Flotsametrics and the Floating World: How One Man's Obsession with Runaway Sneakers and Rubber Ducks Revolutionized Ocean Science

  • Curtis Ebbesmeyer &
  • Eric Scigliano
HarperCollins: 2009. 304 pp. $26.99, £16.99 9780061558412 | ISBN: 978-0-0615-5841-2

As I gaze down from the aeroplane window at the Arabian Sea, the irony that I'm flying around the world to talk about the impact of climate change and how to reduce carbon emissions is not lost on me. To get to my meeting without emitting any carbon, I could, like the ancient Norsemen, have ridden the ocean gyres to far-off lands. Although the excuse “Sorry I'm 3.4 years late but that's the Majid Gyre for you” would be original, it might not satisfy my audience. Yet it comes out of a new book on ocean currents by oceanographer Curtis Ebbesmeyer and journalist Eric Scigliano.

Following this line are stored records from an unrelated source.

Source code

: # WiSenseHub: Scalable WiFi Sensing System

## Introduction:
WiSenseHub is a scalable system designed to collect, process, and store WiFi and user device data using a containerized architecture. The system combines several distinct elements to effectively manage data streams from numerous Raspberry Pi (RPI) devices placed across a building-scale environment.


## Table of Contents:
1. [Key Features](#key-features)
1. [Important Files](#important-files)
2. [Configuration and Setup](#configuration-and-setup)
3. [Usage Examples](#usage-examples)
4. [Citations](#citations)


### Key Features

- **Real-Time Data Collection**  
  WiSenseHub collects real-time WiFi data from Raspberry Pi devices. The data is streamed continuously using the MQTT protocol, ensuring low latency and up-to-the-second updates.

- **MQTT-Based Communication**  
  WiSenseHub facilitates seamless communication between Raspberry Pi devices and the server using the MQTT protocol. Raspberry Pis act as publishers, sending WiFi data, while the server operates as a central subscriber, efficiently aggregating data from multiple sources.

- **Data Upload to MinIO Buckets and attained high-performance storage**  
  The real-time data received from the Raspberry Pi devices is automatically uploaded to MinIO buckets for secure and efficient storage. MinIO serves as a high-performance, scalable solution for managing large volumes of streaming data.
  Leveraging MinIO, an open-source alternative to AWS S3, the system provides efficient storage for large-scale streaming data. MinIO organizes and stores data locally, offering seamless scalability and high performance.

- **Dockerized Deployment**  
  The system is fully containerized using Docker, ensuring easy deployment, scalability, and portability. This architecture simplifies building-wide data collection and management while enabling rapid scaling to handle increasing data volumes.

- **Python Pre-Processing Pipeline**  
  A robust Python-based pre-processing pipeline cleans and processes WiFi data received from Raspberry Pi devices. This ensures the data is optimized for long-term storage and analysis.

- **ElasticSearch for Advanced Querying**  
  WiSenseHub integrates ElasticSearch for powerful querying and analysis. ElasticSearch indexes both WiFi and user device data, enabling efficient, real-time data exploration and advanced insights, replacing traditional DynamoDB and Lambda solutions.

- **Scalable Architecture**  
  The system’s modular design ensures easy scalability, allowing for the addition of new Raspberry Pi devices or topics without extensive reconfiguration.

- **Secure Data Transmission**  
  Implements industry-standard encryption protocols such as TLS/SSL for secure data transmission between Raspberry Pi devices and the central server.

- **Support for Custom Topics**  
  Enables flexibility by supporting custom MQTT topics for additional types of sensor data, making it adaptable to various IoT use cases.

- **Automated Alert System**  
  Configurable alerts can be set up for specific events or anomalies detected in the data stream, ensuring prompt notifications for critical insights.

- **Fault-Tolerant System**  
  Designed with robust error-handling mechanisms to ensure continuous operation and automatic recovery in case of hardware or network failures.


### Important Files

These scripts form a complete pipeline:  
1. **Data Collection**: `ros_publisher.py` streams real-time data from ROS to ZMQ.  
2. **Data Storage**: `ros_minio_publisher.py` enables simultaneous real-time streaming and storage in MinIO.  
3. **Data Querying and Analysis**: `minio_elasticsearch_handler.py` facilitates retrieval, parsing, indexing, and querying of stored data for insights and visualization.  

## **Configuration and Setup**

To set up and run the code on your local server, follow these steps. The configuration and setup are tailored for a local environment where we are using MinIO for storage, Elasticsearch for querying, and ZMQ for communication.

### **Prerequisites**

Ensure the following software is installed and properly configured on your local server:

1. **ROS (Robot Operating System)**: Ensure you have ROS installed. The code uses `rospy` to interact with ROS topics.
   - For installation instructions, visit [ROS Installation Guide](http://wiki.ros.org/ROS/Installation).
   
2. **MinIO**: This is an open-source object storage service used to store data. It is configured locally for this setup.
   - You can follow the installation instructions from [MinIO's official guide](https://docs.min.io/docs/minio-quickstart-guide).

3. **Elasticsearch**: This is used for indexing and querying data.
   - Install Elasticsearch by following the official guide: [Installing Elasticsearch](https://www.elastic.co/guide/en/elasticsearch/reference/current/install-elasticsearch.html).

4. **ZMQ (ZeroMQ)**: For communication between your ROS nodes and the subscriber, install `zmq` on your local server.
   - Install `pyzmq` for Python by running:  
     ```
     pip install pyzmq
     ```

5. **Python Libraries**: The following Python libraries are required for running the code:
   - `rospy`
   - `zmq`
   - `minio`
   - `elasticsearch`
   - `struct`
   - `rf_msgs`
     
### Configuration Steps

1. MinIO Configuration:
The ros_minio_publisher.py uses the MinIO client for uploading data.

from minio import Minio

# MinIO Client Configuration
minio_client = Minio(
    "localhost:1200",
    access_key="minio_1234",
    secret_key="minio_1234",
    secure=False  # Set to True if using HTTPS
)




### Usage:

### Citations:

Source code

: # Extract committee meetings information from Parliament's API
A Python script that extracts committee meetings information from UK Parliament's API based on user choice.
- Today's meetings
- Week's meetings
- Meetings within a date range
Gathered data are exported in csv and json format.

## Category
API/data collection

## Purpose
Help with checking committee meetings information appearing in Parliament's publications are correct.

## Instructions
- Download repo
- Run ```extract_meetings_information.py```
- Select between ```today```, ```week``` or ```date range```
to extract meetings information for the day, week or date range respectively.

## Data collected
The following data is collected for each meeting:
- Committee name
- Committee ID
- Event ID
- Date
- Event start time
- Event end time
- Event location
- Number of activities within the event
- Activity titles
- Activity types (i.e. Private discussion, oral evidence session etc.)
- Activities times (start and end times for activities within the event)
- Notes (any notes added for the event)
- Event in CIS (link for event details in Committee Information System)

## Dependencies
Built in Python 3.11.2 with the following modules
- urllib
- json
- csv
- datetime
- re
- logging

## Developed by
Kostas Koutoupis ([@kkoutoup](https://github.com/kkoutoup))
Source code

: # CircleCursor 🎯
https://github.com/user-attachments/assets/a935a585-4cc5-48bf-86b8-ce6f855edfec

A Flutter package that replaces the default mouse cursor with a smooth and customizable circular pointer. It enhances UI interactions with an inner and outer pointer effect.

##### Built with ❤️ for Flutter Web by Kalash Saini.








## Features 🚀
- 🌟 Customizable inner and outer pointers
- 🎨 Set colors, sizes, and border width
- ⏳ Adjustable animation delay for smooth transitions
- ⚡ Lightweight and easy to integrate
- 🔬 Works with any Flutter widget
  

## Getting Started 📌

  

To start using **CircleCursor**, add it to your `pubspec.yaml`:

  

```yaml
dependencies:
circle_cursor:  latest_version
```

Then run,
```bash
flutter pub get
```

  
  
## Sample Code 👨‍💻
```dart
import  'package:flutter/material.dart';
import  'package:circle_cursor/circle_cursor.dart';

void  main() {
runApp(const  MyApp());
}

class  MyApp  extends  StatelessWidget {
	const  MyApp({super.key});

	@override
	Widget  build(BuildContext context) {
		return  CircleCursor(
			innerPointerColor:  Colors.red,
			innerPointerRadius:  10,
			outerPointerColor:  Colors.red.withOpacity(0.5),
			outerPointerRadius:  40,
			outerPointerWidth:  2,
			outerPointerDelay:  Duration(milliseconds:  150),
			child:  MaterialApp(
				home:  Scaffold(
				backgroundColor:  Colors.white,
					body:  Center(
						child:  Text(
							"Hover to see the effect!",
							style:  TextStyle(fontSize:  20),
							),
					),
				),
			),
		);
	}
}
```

Curtis Ebbesmeyer has raised concerns that our seas are being choked by rubbish and plastic debris spilt from ships' containers. Credit: D. INGRAHAM

I say the Majid Gyre as this is what the authors unilaterally call the Indian Subtropical Gyre. And I say a precise 3.4 years because that is the period of a harmonic in the ocean's large-scale flow. Flotsametrics and the Floating World highlights that the 11 major gyres that determine the surface circulation of the oceans rotate with a fundamental tone of 13.4 years, with half, quarter (hence 3.4), eighth and sixteenth tones. The authors elegantly call this the 'music of the gyres'.

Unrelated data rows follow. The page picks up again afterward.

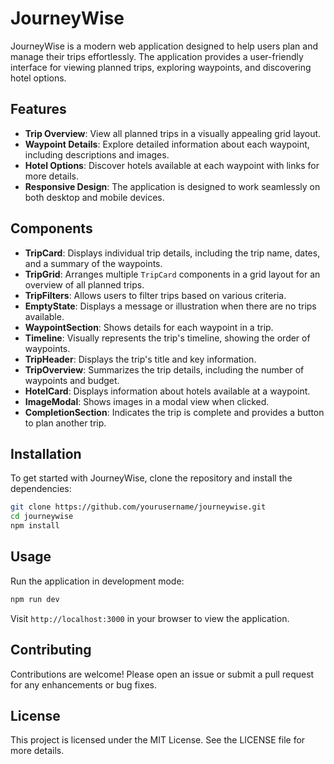# JourneyWise

JourneyWise is a modern web application designed to help users plan and manage their trips effortlessly. The application provides a user-friendly interface for viewing planned trips, exploring waypoints, and discovering hotel options.

## Features

- **Trip Overview**: View all planned trips in a visually appealing grid layout.
- **Waypoint Details**: Explore detailed information about each waypoint, including descriptions and images.
- **Hotel Options**: Discover hotels available at each waypoint with links for more details.
- **Responsive Design**: The application is designed to work seamlessly on both desktop and mobile devices.

## Components

- **TripCard**: Displays individual trip details, including the trip name, dates, and a summary of the waypoints.
- **TripGrid**: Arranges multiple `TripCard` components in a grid layout for an overview of all planned trips.
- **TripFilters**: Allows users to filter trips based on various criteria.
- **EmptyState**: Displays a message or illustration when there are no trips available.
- **WaypointSection**: Shows details for each waypoint in a trip.
- **Timeline**: Visually represents the trip's timeline, showing the order of waypoints.
- **TripHeader**: Displays the trip's title and key information.
- **TripOverview**: Summarizes the trip details, including the number of waypoints and budget.
- **HotelCard**: Displays information about hotels available at a waypoint.
- **ImageModal**: Shows images in a modal view when clicked.
- **CompletionSection**: Indicates the trip is complete and provides a button to plan another trip.

## Installation

To get started with JourneyWise, clone the repository and install the dependencies:

```bash
git clone https://github.com/yourusername/journeywise.git
cd journeywise
npm install
```

## Usage

Run the application in development mode:

```bash
npm run dev
```

Visit `http://localhost:3000` in your browser to view the application.

## Contributing

Contributions are welcome! Please open an issue or submit a pull request for any enhancements or bug fixes.

## License

This project is licensed under the MIT License. See the LICENSE file for more details.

Credit: A. SEALE/IMAGEQUESTMARINE.COM

As I read on, however, my attention turns to my immediate surroundings. Plastic is everywhere: in the cabin lining, the chairs, the food trays and, let's face it, most of the airline food too. Virtually everything we use today is plastic, but our disposal of it is haphazard. As plastic objects break down into smaller and smaller particles, they disappear from view and from our minds but not from our environment. Most of this plastic will one day end up in the ocean.

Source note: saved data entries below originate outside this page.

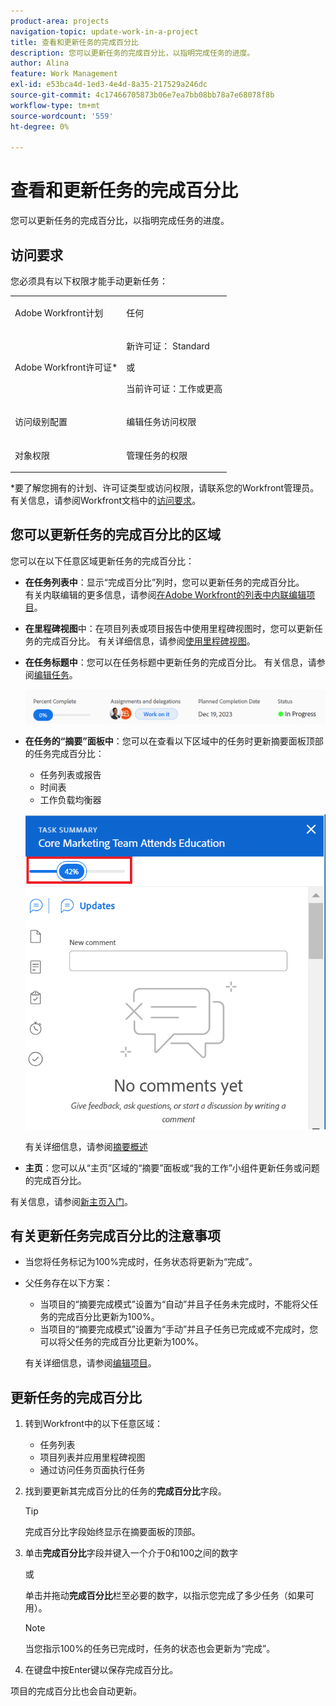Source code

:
 ```yaml
---
product-area: projects
navigation-topic: update-work-in-a-project
title: 查看和更新任务的完成百分比
description: 您可以更新任务的完成百分比，以指明完成任务的进度。
author: Alina
feature: Work Management
exl-id: e53bca4d-1ed3-4e4d-8a35-217529a246dc
source-git-commit: 4c17466705873b06e7ea7bb08bb78a7e68078f8b
workflow-type: tm+mt
source-wordcount: '559'
ht-degree: 0%

---
```


# 查看和更新任务的完成百分比

<!--Audited:01/2024-->

您可以更新任务的完成百分比，以指明完成任务的进度。

## 访问要求

您必须具有以下权限才能手动更新任务：

<table style="table-layout:auto"> 
 <col> 
 <col> 
 <tbody> 
  <tr> 
   <td role="rowheader">Adobe Workfront计划</td> 
   <td> <p>任何</p> </td> 
  </tr> 
  <tr> 
   <td role="rowheader">Adobe Workfront许可证*</td> 
   <td> <p>新许可证： Standard</p> 
   或
   <p>当前许可证：工作或更高</p>
   </td> 
  </tr> 
  <tr> 
   <td role="rowheader">访问级别配置</td> 
   <td> <p>编辑任务访问权限</p> </td> 
  </tr> 
  <tr> 
   <td role="rowheader">对象权限</td> 
   <td> <p>管理任务的权限</p>  </td> 
  </tr> 
 </tbody> 
</table>

*要了解您拥有的计划、许可证类型或访问权限，请联系您的Workfront管理员。 有关信息，请参阅Workfront文档中的[访问要求](/help/quicksilver/administration-and-setup/add-users/access-levels-and-object-permissions/access-level-requirements-in-documentation.md)。


## 您可以更新任务的完成百分比的区域

您可以在以下任意区域更新任务的完成百分比：

* **在任务列表中**：显示“完成百分比”列时，您可以更新任务的完成百分比。\
  有关内联编辑的更多信息，请参阅[在Adobe Workfront的列表中内联编辑项目](../../../workfront-basics/navigate-workfront/use-lists/inline-edit-objects.md)。

* **在里程碑视图**&#x200B;中：在项目列表或项目报告中使用里程碑视图时，您可以更新任务的完成百分比。 有关详细信息，请参阅[使用里程碑视图](../../../reports-and-dashboards/reports/reporting-elements/use-milestone-view.md)。

<!--only in legacy commenting: 
* **As you update the task**:  You can update the percent complete option of a task when adding an update to the task.

  >[!IMPORTANT]
  >
  >This option displays only after you enable the Show Percent Complete option.  
  >To enable the percent complete update bar for tasks, do the following:   
  >
  >1. Go to the **Main** menu>your name>**More** icon next to your name >**Edit** > select **Show percent complete on update status**.   
  >![](assets/show-percent-complete-toggle-in-user-profile-350x243.png)  >-->

* **在任务标题中**：您可以在任务标题中更新任务的完成百分比。 有关信息，请参阅[编辑任务](../../tasks/manage-tasks/edit-tasks.md)。

  ![](assets/nwe-updatetaskpercentinheader-350x54.png)

* **在任务的“摘要”面板中**：您可以在查看以下区域中的任务时更新摘要面板顶部的任务完成百分比：

   * 任务列表或报告
   * 时间表
   * 工作负载均衡器

  ![](assets/update-percent-complete-in-task-summary-highlighted.png)

  有关详细信息，请参阅[摘要概述](/help/quicksilver/workfront-basics/the-new-workfront-experience/summary-overview.md)

* **主页**：您可以从“主页”区域的“摘要”面板或“我的工作”小组件更新任务或问题的完成百分比。

有关信息，请参阅[新主页入门](/help/quicksilver/workfront-basics/using-home/new-home/get-started-with-new-home.md)。

## 有关更新任务完成百分比的注意事项

* 当您将任务标记为100%完成时，任务状态将更新为“完成”。
* 父任务存在以下方案：
   * 当项目的“摘要完成模式”设置为“自动”并且子任务未完成时，不能将父任务的完成百分比更新为100%。
   * 当项目的“摘要完成模式”设置为“手动”并且子任务已完成或不完成时，您可以将父任务的完成百分比更新为100%。

  有关详细信息，请参阅[编辑项目](../manage-projects/edit-projects.md)。

## 更新任务的完成百分比

1. 转到Workfront中的以下任意区域：

   * 任务列表
   * 项目列表并应用里程碑视图
   * 通过访问任务页面执行任务
1. 找到要更新其完成百分比的任务的&#x200B;**完成百分比**&#x200B;字段。

   >[!TIP]
   >
   >  完成百分比字段始终显示在摘要面板的顶部。


1. 单击&#x200B;**完成百分比**&#x200B;字段并键入一个介于0和100之间的数字

   或

   单击并拖动&#x200B;**完成百分比**&#x200B;栏至必要的数字，以指示您完成了多少任务（如果可用）。

   >[!NOTE]
   >
   >当您指示100%的任务已完成时，任务的状态也会更新为“完成”。


1. 在键盘中按Enter键以保存完成百分比。

项目的完成百分比也会自动更新。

Ebbesmeyer and Scigliano show — from journal papers, reports and their own observations — that the level of plastics building up in the sea, and particularly in the ocean gyres, is alarming. The North Pacific Subtropical Gyre has recently been dubbed the “Garbage Patch” by the media and by scientists; in places, plastic dust particles exceed phytoplankton in number.

Plastic bags are one source that has recently received a lot of attention. Some states in India have banned them, and even carrying one in the street incurs a penalty. This may be warranted. Although initial investigations of the environmental impact of ubiquitous microscopic plastic particles showed them to be benign roughage, recent research, covered in the book, flags up health issues. Chemicals from plastics can be carcinogens and 'endocrine disrupters' that mimic hormones such as oestrogen.

It is not only plastics that find their way into the ocean through landfill and dumping at sea. Flotsam and jetsam also get caught in its endless gyres. Ships are not always obliged to report the loss of containers at sea, nor their contents, and many do not because it looks bad on their records. In international waters the law against such pollution is inefficient or unenforceable. Yet Ebbesmeyer has built much of his ocean-circulation research on the serendipitous finds of beachcombers and mariners — from container loads of plastic bath toys and trainers spilled from ships, to bodies and ghost vessels lost at sea.

Flotsametrics and the Floating World is a tale of climate change and its effect on ocean gyres, and of seas so choked with plastic that climate change may be the least of our problems. The book also touches on darker, intriguing issues, such as the fate of bodies in the marine environment. But there is good news here too, from the discovery of new drugs in marine organisms to how oceans have enabled the dispersal of human civilizations across Earth. Best of all, the book reads like a good story because of the autobiographical way in which Ebbesmeyer and Scigliano lead the reader through.

My own path through oceanography has been similar to Ebbesmeyer's. We both worked on similar problems; from slabs of water and their mixing to tracking spills, dead bodies and plastic ducks. In the 1970s and 1980s, oceanography involved more exploration and pure experimentation than is typical today — it was romantic and fun. We get more out of marine science now, using technological tools such as satellites, supercomputers, robotic drifters and acoustic probes. But we have also inherited a bureaucracy of targets, cost allocations and concerns over health and safety, and this change in culture comes through in Ebbesmeyer's story. Concern for safety is no bad thing. But picture the scene if we were to start oceanography from scratch today — “Yes, we're going out in very deep water with 10-metre waves, in a small metal container while operating high-voltage equipment and explosives.” We would be banned.

Whether you want to learn more about how the oceans tick or how we are affecting our environment, or to reminisce about science not being what it used to be, this is a very enjoyable, if at times dark, book. And I never did have to resort to the in-flight movie.